[Records for the task Boundary: Start]

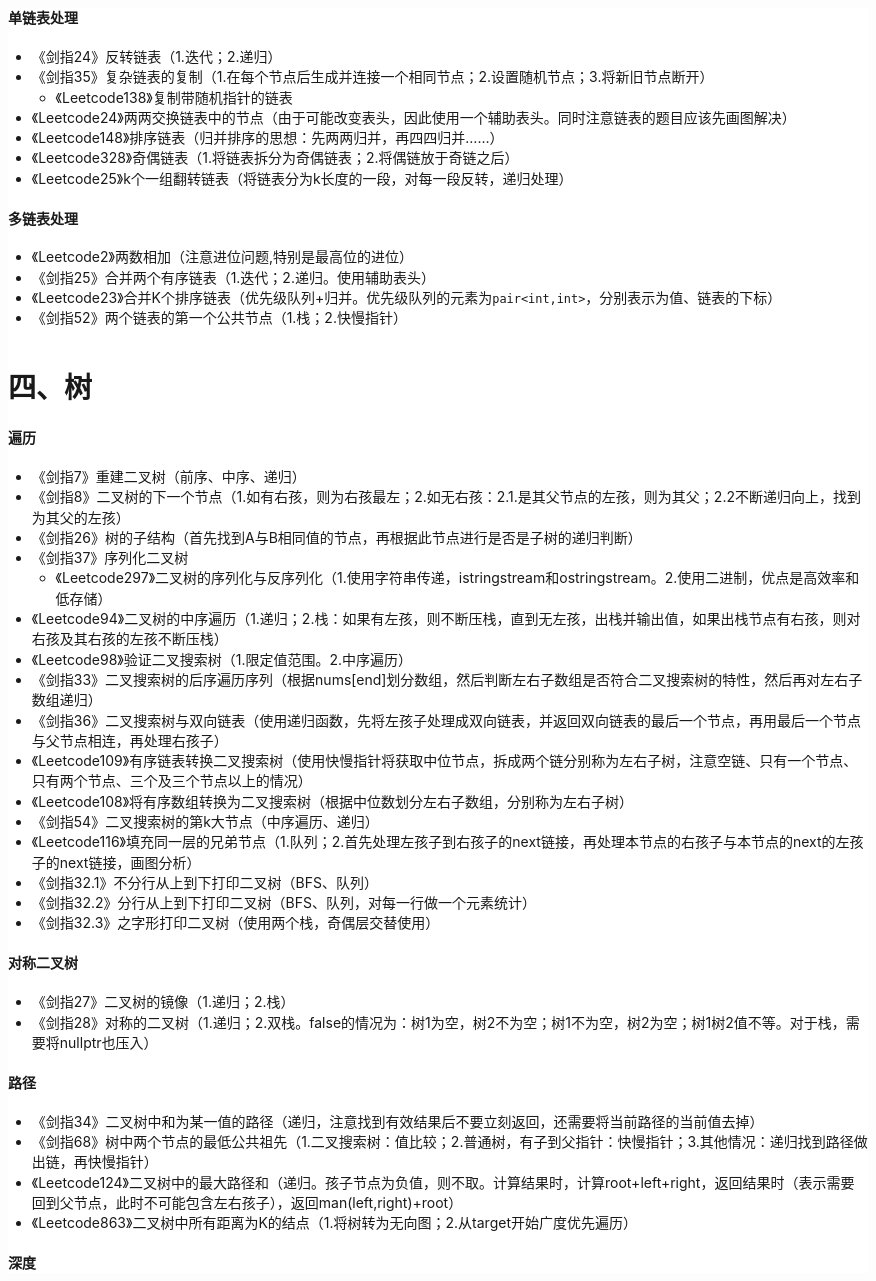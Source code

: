 #### 单链表处理

- 《剑指24》反转链表（1.迭代；2.递归）
- 《剑指35》复杂链表的复制（1.在每个节点后生成并连接一个相同节点；2.设置随机节点；3.将新旧节点断开）
  - 《Leetcode138》复制带随机指针的链表
- 《Leetcode24》两两交换链表中的节点（由于可能改变表头，因此使用一个辅助表头。同时注意链表的题目应该先画图解决）
- 《Leetcode148》排序链表（归并排序的思想：先两两归并，再四四归并……）
- 《Leetcode328》奇偶链表（1.将链表拆分为奇偶链表；2.将偶链放于奇链之后）
- 《Leetcode25》k个一组翻转链表（将链表分为k长度的一段，对每一段反转，递归处理）

#### 多链表处理

- 《Leetcode2》两数相加（注意进位问题,特别是最高位的进位）
- 《剑指25》合并两个有序链表（1.迭代；2.递归。使用辅助表头）
- 《Leetcode23》合并K个排序链表（优先级队列+归并。优先级队列的元素为`pair<int,int>`，分别表示为值、链表的下标）
- 《剑指52》两个链表的第一个公共节点（1.栈；2.快慢指针）

# 四、树

#### 遍历

- 《剑指7》重建二叉树（前序、中序、递归）
- 《剑指8》二叉树的下一个节点（1.如有右孩，则为右孩最左；2.如无右孩：2.1.是其父节点的左孩，则为其父；2.2不断递归向上，找到为其父的左孩）
- 《剑指26》树的子结构（首先找到A与B相同值的节点，再根据此节点进行是否是子树的递归判断）
- 《剑指37》序列化二叉树
  - 《Leetcode297》二叉树的序列化与反序列化（1.使用字符串传递，istringstream和ostringstream。2.使用二进制，优点是高效率和低存储）
- 《Leetcode94》二叉树的中序遍历（1.递归；2.栈：如果有左孩，则不断压栈，直到无左孩，出栈并输出值，如果出栈节点有右孩，则对右孩及其右孩的左孩不断压栈）
- 《Leetcode98》验证二叉搜索树（1.限定值范围。2.中序遍历）
- 《剑指33》二叉搜索树的后序遍历序列（根据nums[end]划分数组，然后判断左右子数组是否符合二叉搜索树的特性，然后再对左右子数组递归）
- 《剑指36》二叉搜索树与双向链表（使用递归函数，先将左孩子处理成双向链表，并返回双向链表的最后一个节点，再用最后一个节点与父节点相连，再处理右孩子）
- 《Leetcode109》有序链表转换二叉搜索树（使用快慢指针将获取中位节点，拆成两个链分别称为左右子树，注意空链、只有一个节点、只有两个节点、三个及三个节点以上的情况）
- 《Leetcode108》将有序数组转换为二叉搜索树（根据中位数划分左右子数组，分别称为左右子树）
- 《剑指54》二叉搜索树的第k大节点（中序遍历、递归）
- 《Leetcode116》填充同一层的兄弟节点（1.队列；2.首先处理左孩子到右孩子的next链接，再处理本节点的右孩子与本节点的next的左孩子的next链接，画图分析）
- 《剑指32.1》不分行从上到下打印二叉树（BFS、队列）
- 《剑指32.2》分行从上到下打印二叉树（BFS、队列，对每一行做一个元素统计）
- 《剑指32.3》之字形打印二叉树（使用两个栈，奇偶层交替使用）

#### 对称二叉树

- 《剑指27》二叉树的镜像（1.递归；2.栈）
- 《剑指28》对称的二叉树（1.递归；2.双栈。false的情况为：树1为空，树2不为空；树1不为空，树2为空；树1树2值不等。对于栈，需要将nullptr也压入）

#### 路径

- 《剑指34》二叉树中和为某一值的路径（递归，注意找到有效结果后不要立刻返回，还需要将当前路径的当前值去掉）
- 《剑指68》树中两个节点的最低公共祖先（1.二叉搜索树：值比较；2.普通树，有子到父指针：快慢指针；3.其他情况：递归找到路径做出链，再快慢指针）
- 《Leetcode124》二叉树中的最大路径和（递归。孩子节点为负值，则不取。计算结果时，计算root+left+right，返回结果时（表示需要回到父节点，此时不可能包含左右孩子），返回man(left,right)+root）
- 《Leetcode863》二叉树中所有距离为K的结点（1.将树转为无向图；2.从target开始广度优先遍历）

#### 深度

[Records for the task Boundary: End]

__Description of the task__: Only the lines from the one holding "- 《剑指37》序列化二叉树" through the end of the records should appear in the answer, each repeated exactly.

__Answer to this task__:
- 《剑指37》序列化二叉树
  - 《Leetcode297》二叉树的序列化与反序列化（1.使用字符串传递，istringstream和ostringstream。2.使用二进制，优点是高效率和低存储）
- 《Leetcode94》二叉树的中序遍历（1.递归；2.栈：如果有左孩，则不断压栈，直到无左孩，出栈并输出值，如果出栈节点有右孩，则对右孩及其右孩的左孩不断压栈）
- 《Leetcode98》验证二叉搜索树（1.限定值范围。2.中序遍历）
- 《剑指33》二叉搜索树的后序遍历序列（根据nums[end]划分数组，然后判断左右子数组是否符合二叉搜索树的特性，然后再对左右子数组递归）
- 《剑指36》二叉搜索树与双向链表（使用递归函数，先将左孩子处理成双向链表，并返回双向链表的最后一个节点，再用最后一个节点与父节点相连，再处理右孩子）
- 《Leetcode109》有序链表转换二叉搜索树（使用快慢指针将获取中位节点，拆成两个链分别称为左右子树，注意空链、只有一个节点、只有两个节点、三个及三个节点以上的情况）
- 《Leetcode108》将有序数组转换为二叉搜索树（根据中位数划分左右子数组，分别称为左右子树）
- 《剑指54》二叉搜索树的第k大节点（中序遍历、递归）
- 《Leetcode116》填充同一层的兄弟节点（1.队列；2.首先处理左孩子到右孩子的next链接，再处理本节点的右孩子与本节点的next的左孩子的next链接，画图分析）
- 《剑指32.1》不分行从上到下打印二叉树（BFS、队列）
- 《剑指32.2》分行从上到下打印二叉树（BFS、队列，对每一行做一个元素统计）
- 《剑指32.3》之字形打印二叉树（使用两个栈，奇偶层交替使用）

#### 对称二叉树

- 《剑指27》二叉树的镜像（1.递归；2.栈）
- 《剑指28》对称的二叉树（1.递归；2.双栈。false的情况为：树1为空，树2不为空；树1不为空，树2为空；树1树2值不等。对于栈，需要将nullptr也压入）

#### 路径

- 《剑指34》二叉树中和为某一值的路径（递归，注意找到有效结果后不要立刻返回，还需要将当前路径的当前值去掉）
- 《剑指68》树中两个节点的最低公共祖先（1.二叉搜索树：值比较；2.普通树，有子到父指针：快慢指针；3.其他情况：递归找到路径做出链，再快慢指针）
- 《Leetcode124》二叉树中的最大路径和（递归。孩子节点为负值，则不取。计算结果时，计算root+left+right，返回结果时（表示需要回到父节点，此时不可能包含左右孩子），返回man(left,right)+root）
- 《Leetcode863》二叉树中所有距离为K的结点（1.将树转为无向图；2.从target开始广度优先遍历）

#### 深度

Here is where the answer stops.